#### Exercise objective:
If a line in the data has the string "memory", please show it.
Input data Block Start
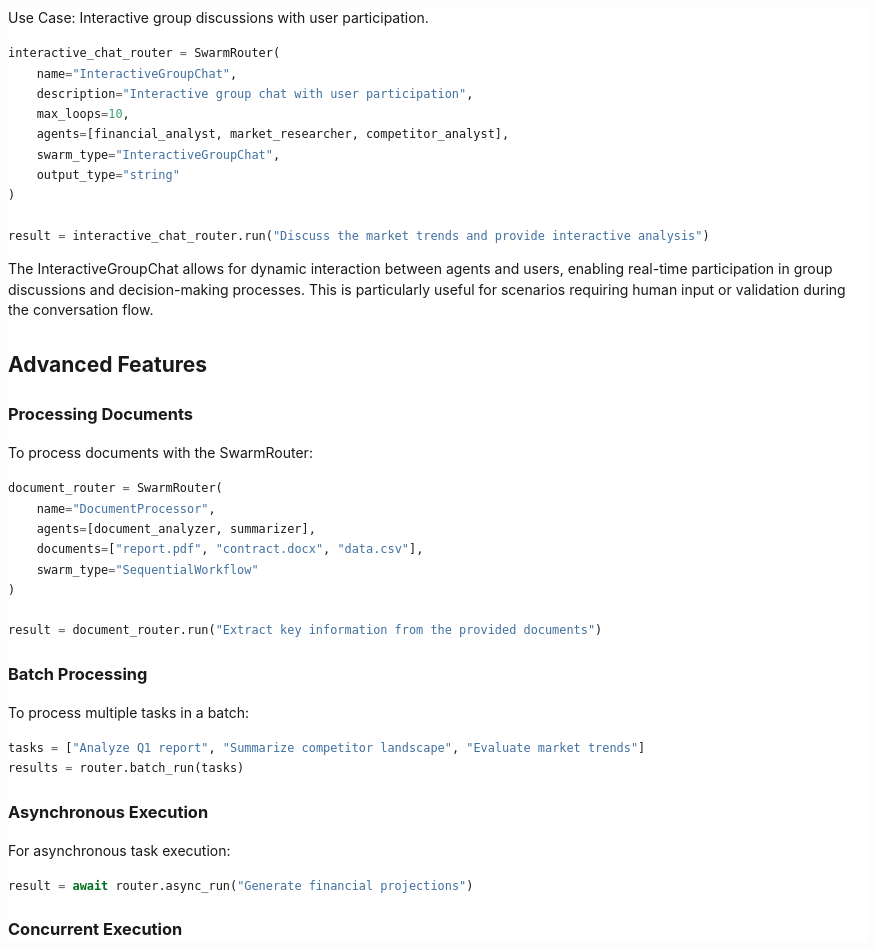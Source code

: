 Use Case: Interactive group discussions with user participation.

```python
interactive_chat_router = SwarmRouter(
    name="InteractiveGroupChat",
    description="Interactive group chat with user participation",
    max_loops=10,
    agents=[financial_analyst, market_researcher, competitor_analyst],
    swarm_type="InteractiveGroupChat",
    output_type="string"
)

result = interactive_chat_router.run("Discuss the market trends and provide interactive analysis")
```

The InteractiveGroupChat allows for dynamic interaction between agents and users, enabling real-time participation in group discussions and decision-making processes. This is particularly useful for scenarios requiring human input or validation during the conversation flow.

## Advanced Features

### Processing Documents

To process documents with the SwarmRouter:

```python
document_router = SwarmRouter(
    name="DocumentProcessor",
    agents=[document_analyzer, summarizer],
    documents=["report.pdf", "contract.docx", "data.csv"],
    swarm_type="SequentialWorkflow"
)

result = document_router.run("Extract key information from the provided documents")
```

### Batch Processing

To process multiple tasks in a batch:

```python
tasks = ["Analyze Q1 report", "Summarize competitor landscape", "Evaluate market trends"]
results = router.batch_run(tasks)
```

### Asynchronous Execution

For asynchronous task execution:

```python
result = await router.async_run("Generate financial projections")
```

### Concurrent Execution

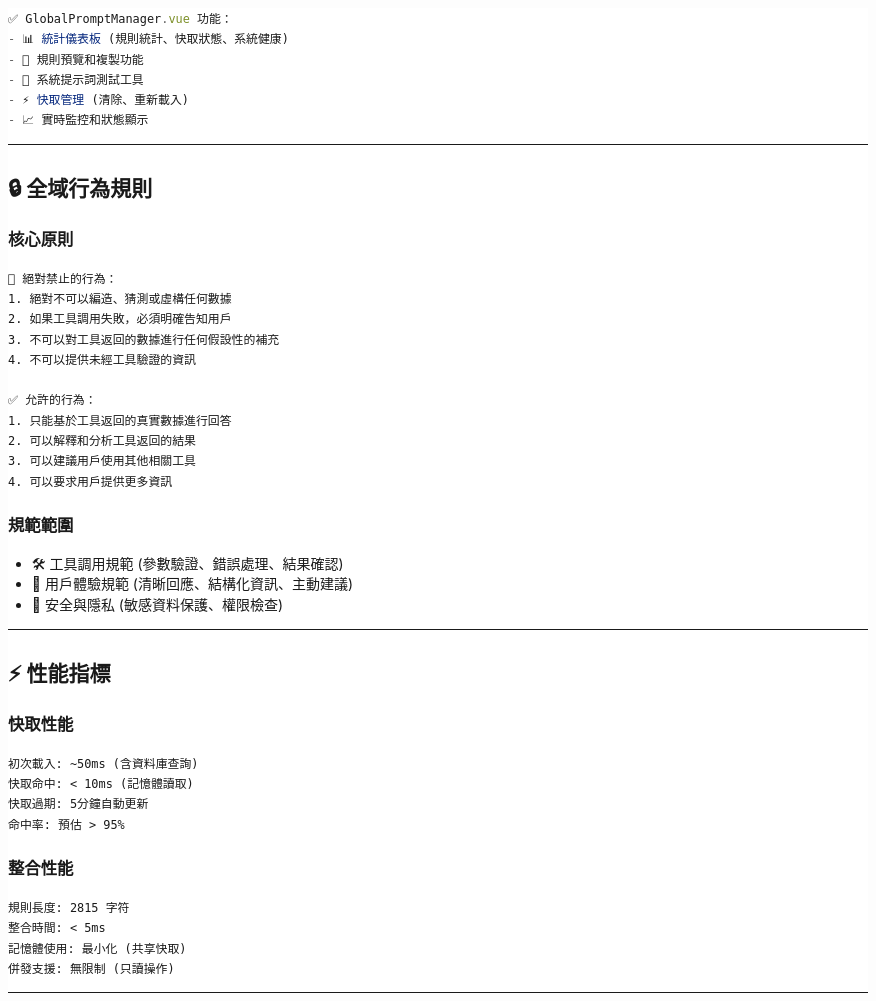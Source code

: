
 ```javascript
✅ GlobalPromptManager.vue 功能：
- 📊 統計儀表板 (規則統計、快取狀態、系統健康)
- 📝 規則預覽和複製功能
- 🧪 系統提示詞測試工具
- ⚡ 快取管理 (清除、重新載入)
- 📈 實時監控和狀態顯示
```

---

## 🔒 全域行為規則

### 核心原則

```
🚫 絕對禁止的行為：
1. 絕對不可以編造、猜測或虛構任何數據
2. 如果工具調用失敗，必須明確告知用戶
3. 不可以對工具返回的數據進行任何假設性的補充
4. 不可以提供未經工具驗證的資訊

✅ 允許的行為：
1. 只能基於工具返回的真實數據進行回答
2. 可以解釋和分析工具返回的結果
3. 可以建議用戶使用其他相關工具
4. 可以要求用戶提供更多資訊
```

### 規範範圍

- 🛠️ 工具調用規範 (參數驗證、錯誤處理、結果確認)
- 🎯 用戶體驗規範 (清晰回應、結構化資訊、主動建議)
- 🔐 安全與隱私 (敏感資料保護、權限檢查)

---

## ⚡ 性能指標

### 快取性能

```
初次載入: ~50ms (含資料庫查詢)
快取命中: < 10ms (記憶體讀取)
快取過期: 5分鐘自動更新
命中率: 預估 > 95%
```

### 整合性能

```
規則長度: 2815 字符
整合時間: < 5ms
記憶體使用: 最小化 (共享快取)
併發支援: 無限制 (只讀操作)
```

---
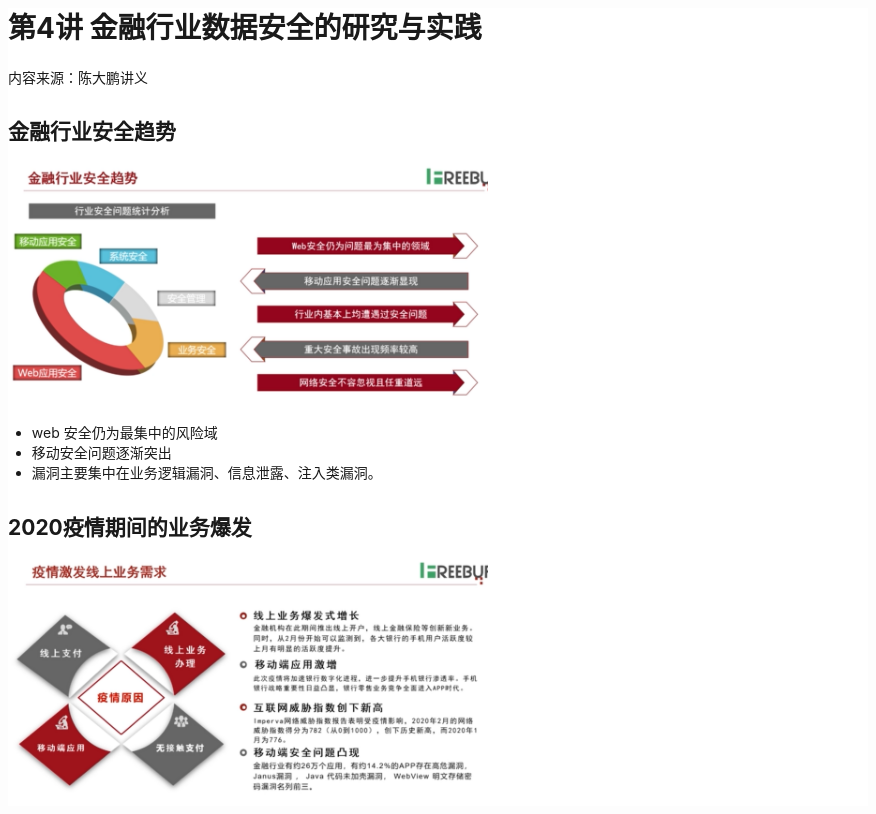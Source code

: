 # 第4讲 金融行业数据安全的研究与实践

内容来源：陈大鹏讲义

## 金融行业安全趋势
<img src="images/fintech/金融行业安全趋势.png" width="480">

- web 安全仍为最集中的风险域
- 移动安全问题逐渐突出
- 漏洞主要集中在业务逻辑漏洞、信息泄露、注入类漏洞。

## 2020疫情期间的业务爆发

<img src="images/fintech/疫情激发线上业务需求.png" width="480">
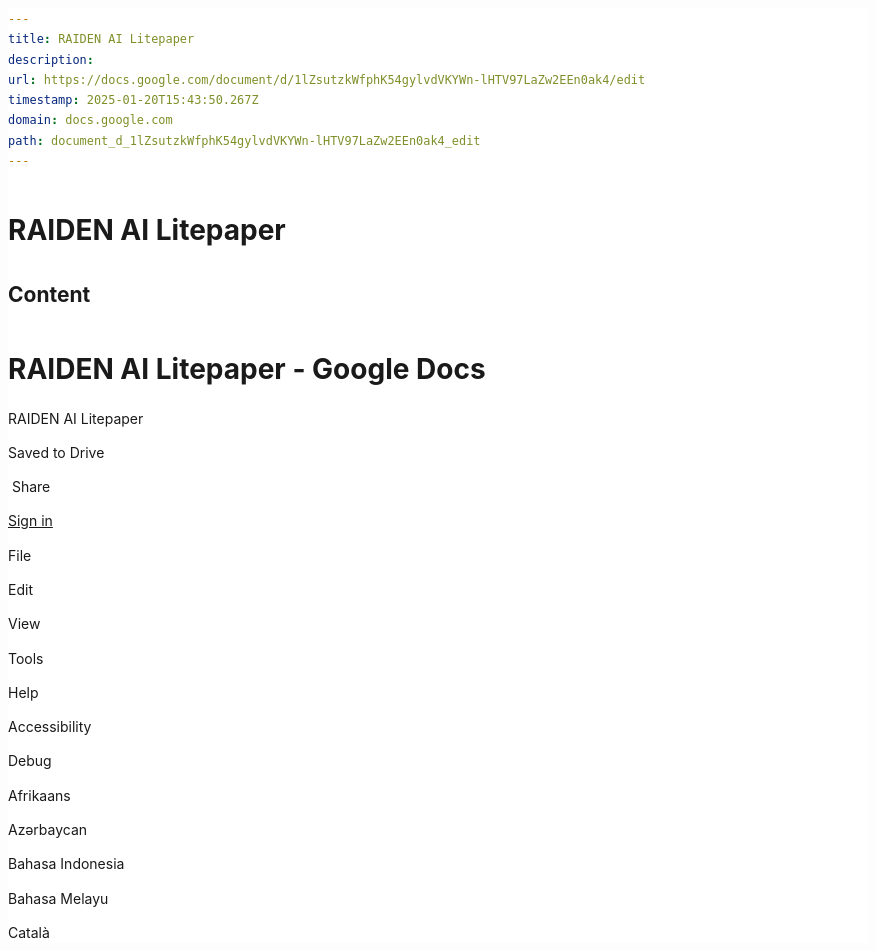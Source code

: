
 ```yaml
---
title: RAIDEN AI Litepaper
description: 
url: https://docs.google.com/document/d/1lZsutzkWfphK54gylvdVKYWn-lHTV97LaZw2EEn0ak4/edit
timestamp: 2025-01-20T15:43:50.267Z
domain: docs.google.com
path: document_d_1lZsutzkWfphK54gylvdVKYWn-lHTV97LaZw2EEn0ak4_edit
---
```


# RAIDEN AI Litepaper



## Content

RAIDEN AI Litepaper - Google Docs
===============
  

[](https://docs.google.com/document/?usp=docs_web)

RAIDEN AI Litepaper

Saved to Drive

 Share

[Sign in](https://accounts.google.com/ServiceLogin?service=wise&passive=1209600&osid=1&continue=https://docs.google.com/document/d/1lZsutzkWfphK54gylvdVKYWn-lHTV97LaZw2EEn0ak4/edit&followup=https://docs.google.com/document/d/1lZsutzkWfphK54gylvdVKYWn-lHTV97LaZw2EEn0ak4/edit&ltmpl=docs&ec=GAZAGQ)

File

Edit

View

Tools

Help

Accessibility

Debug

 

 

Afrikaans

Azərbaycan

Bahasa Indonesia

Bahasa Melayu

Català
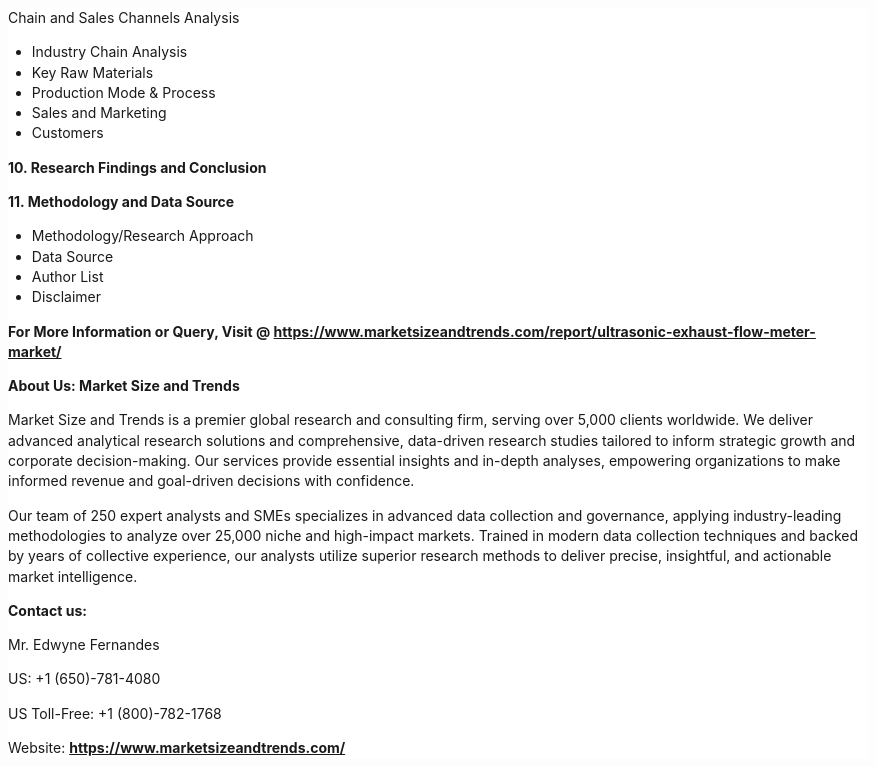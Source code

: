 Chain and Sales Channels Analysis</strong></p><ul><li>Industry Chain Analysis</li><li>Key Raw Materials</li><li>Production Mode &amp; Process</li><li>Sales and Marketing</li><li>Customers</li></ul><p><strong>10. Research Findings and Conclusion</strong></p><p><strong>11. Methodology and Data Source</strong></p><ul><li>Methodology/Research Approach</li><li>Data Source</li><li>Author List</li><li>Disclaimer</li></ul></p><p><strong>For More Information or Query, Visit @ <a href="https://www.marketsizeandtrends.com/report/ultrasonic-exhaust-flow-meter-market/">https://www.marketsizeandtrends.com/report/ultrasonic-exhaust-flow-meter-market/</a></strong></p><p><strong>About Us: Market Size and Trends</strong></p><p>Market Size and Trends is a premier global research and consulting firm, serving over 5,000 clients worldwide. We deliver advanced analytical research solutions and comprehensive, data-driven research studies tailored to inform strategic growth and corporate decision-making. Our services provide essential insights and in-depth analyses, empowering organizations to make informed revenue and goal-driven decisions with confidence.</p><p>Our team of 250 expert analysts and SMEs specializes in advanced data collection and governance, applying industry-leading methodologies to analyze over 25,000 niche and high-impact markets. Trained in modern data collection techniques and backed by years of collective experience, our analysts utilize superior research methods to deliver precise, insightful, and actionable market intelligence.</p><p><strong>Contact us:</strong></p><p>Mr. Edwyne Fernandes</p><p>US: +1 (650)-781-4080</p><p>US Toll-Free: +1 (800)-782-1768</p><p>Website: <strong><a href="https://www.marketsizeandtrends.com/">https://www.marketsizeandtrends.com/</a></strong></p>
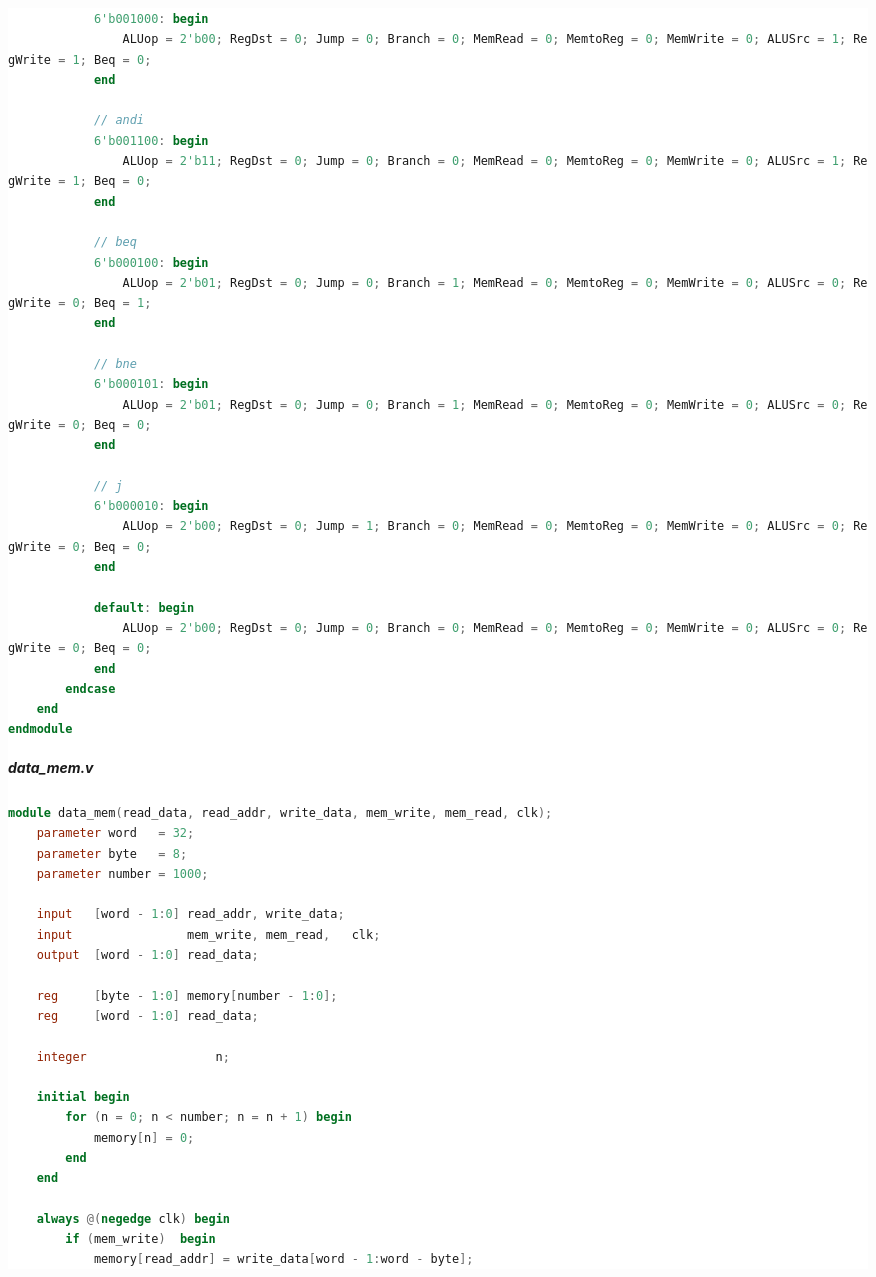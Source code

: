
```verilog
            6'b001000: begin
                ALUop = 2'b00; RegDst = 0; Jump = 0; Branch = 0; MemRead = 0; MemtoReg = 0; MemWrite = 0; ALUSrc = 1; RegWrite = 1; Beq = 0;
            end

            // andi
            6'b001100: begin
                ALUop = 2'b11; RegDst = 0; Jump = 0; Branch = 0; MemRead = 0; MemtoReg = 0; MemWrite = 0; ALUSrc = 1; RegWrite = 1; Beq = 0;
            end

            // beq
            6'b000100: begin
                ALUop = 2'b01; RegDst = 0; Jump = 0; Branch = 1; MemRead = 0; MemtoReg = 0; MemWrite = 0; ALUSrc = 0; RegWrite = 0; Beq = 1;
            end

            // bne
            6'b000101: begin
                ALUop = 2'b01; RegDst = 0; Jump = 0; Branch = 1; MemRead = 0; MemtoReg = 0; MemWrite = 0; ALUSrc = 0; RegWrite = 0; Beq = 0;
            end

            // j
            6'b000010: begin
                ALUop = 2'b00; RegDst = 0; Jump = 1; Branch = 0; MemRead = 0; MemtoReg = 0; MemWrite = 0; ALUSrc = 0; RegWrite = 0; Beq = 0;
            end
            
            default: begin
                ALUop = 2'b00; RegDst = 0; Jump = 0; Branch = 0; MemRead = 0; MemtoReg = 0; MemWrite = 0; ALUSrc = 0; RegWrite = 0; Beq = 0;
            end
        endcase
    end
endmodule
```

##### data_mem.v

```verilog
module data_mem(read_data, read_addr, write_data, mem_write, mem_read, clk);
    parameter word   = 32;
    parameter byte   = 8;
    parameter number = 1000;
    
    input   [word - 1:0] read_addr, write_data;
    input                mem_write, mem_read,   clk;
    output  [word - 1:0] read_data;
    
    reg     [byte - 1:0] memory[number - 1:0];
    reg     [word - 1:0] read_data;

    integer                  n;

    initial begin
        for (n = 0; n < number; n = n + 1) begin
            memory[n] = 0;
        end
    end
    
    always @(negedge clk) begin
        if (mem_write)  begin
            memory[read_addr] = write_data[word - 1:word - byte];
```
Input data Block End
#### Solution to the problem:
    reg     [byte - 1:0] memory[number - 1:0];
            memory[n] = 0;
            memory[read_addr] = write_data[word - 1:word - byte];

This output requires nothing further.